Water Resources Conference Program Highlights

2019 Program Highlights

Understanding and Reversing the Trends of Chloride in Minnesota’s Waters

Tuesday, October 15

Chloride in urban shallow groundwater and lakes is increasing, while lake and stream impairments face persistent problems from water softening and road salt usage. This session will illustrate the scale of the problem, provide trends for various types of water bodies, analyze chloride loadings from each source, discuss implications of stormwater infiltration on chloride in groundwater, and suggest appropriate guidance to adjust our approach to water softening, salt use and stormwater management.

Wetlands Workshop: Global Perspectives, Local Examples (3 Parts)

Wednesday, October 16

This workshop will build collective wetlands knowledge and increase understanding of how wetlands integrate with water resources management throughout the state. Each session at this workshop will include two presentations: a 60-minute overview of issues related to wetlands at the global, regional, and local scale, and a 20-minute presentation that provides specific examples of the issues raised immediately before. This workshop was developed in coordination with the Minnesota Wetlands Professionals Association.

Understanding and Predicting Bluegreen Algal Blooms in Minnesota Lakes (2 Parts)

Wednesday, October 16

Do you want to know what Harmful Algal Blooms (HABs) are? Or how they will impact your water resources, economies, and health? Or maybe even bring a water sample to test for HABs? Then come to the 2019 HAB special session to hear and learn from the experts in the field about the research, projects, and outreach across the state, region, and country. Including the most recent tools in identifying, detecting, and managing HABs.

Promoting Successful River, Stream, and Floodplain Restorations (2 Parts)

Wednesday, October 16

The Minnesota Legacy Fund Restoration Evaluation Program promotes successful practices to improve restorations by evaluating projects relative to the law, current science, and stated project goals.

Part 1 of this session will cover recommendations that have emerged from evaluations of 40 river, stream, and floodplain restoration projects across the state as well as current research and professional experience from the Legacy Fund Restoration Evaluation Panel technical experts.
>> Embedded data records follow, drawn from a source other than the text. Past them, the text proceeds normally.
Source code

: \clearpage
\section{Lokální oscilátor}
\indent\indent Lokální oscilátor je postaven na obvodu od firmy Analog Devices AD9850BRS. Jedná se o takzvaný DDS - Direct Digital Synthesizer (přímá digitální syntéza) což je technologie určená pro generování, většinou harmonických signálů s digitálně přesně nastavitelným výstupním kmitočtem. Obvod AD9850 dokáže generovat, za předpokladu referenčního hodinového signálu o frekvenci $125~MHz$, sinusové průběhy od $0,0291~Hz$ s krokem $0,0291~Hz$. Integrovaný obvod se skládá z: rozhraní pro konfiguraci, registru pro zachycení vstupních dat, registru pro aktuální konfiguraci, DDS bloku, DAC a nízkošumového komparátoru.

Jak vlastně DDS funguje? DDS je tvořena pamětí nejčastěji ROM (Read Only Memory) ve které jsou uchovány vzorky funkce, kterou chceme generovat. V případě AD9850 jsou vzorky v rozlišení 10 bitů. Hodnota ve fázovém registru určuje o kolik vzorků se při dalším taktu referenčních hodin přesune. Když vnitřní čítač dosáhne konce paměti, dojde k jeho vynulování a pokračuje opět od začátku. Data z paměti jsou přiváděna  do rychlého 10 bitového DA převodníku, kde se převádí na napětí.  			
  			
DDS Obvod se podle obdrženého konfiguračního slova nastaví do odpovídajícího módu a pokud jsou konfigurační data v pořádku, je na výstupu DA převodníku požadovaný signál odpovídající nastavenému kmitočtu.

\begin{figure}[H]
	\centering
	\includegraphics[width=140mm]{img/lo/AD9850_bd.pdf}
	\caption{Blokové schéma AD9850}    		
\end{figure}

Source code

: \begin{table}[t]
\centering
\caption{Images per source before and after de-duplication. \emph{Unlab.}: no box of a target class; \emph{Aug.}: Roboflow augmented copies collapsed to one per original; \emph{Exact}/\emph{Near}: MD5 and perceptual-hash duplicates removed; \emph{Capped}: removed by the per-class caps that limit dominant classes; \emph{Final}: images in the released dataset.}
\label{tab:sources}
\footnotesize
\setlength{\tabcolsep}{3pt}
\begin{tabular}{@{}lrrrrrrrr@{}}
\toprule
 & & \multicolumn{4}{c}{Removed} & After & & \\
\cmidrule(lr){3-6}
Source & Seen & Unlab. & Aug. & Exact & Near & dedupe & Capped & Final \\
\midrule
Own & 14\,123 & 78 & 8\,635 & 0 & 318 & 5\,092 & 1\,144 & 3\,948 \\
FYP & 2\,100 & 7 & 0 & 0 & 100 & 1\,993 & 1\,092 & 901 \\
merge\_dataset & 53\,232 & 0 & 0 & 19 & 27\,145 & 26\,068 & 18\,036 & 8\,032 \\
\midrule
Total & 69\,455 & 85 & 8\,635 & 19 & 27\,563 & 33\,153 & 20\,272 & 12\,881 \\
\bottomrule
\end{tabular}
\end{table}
Part 2 of the “Promoting Successful River, Stream, and Floodplain Restorations” session will include a panel discussion and evaluation of case studies presented by project partners that highlight successful projects, as well as challenges and opportunities for the future of river, stream, and floodplain restorations.

Physical Setting of Non-Ferrous Mining Areas Near the BWCAW

Wednesday, October 16

There has been a continued interest in non-ferrous mining near the Boundary Waters Canoe Area Wilderness. An informed discussion requires understanding of the context of the area, including its: bedrock geology, quaternary geology, hydrology, flow patterns, water quality, and existing development. An assembled panel provide information and briefly answer questions.
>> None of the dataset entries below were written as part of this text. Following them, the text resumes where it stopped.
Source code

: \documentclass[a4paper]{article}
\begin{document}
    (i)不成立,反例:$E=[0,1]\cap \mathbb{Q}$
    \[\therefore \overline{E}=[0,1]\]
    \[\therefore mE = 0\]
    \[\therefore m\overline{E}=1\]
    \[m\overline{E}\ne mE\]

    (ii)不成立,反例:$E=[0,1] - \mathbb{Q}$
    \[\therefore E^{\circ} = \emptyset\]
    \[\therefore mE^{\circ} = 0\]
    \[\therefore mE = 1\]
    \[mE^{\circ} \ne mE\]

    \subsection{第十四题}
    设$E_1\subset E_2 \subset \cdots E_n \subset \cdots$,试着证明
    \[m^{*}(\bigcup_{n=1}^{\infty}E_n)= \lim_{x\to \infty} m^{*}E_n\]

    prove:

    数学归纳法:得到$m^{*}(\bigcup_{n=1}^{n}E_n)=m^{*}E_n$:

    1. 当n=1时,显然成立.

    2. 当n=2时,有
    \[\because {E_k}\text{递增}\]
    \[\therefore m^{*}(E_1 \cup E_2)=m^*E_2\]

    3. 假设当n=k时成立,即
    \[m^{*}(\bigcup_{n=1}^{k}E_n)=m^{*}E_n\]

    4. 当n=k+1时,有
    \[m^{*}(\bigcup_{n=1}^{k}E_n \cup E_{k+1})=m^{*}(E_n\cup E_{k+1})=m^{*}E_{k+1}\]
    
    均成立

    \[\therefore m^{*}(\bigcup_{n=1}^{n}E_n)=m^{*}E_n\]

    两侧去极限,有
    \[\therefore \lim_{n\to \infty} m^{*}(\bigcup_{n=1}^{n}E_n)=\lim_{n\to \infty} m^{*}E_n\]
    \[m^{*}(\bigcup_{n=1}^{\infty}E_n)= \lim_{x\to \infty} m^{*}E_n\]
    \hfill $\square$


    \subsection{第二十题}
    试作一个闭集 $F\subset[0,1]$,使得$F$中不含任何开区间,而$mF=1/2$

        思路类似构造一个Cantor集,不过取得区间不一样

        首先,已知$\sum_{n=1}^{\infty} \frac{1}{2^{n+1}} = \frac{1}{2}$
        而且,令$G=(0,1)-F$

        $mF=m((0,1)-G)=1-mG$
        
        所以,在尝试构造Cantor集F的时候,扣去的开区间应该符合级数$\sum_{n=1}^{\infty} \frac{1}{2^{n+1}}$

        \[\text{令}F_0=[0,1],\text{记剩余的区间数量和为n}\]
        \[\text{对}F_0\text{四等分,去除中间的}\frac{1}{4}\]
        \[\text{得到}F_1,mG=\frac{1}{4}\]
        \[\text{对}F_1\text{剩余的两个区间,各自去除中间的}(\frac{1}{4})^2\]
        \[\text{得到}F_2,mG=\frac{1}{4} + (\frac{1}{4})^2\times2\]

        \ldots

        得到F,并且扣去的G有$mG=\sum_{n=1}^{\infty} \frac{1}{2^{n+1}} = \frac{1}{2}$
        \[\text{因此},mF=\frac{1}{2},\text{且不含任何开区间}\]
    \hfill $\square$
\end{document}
Sand Creek Outcomes: The Result of Hard Work, Good Timing, or Just Plain Dumb Luck?

Wednesday, October 16

In 2010, the Scott Watershed Management Organization finished studies addressing surface water quality issues in the Sand Creek Watershed. Millions of dollars have been spent since and we are seeing some interesting outcomes. This session will have professionals that worked on the studies or implementation discuss the outcomes and whether they are the result of hard work, good timing, or dumb luck, but we'll rely on you, the audience, to determine which applies best.

Leveraging the Arts and Storytelling to Advance Awareness of Water Resources Issues

Wednesday, October 16

Stretch your professional skills in this experiential and PowerPoint-free special session. Led by the artists and storytellers of Water Bar & Public Studio, this session will explore how the use of arts and cultural storytelling strategies in water resources outreach can help to create lasting awareness and positive action. Attendees will gain greater understanding and skills in facilitating art and storytelling by listening and engaging with the MN arts community.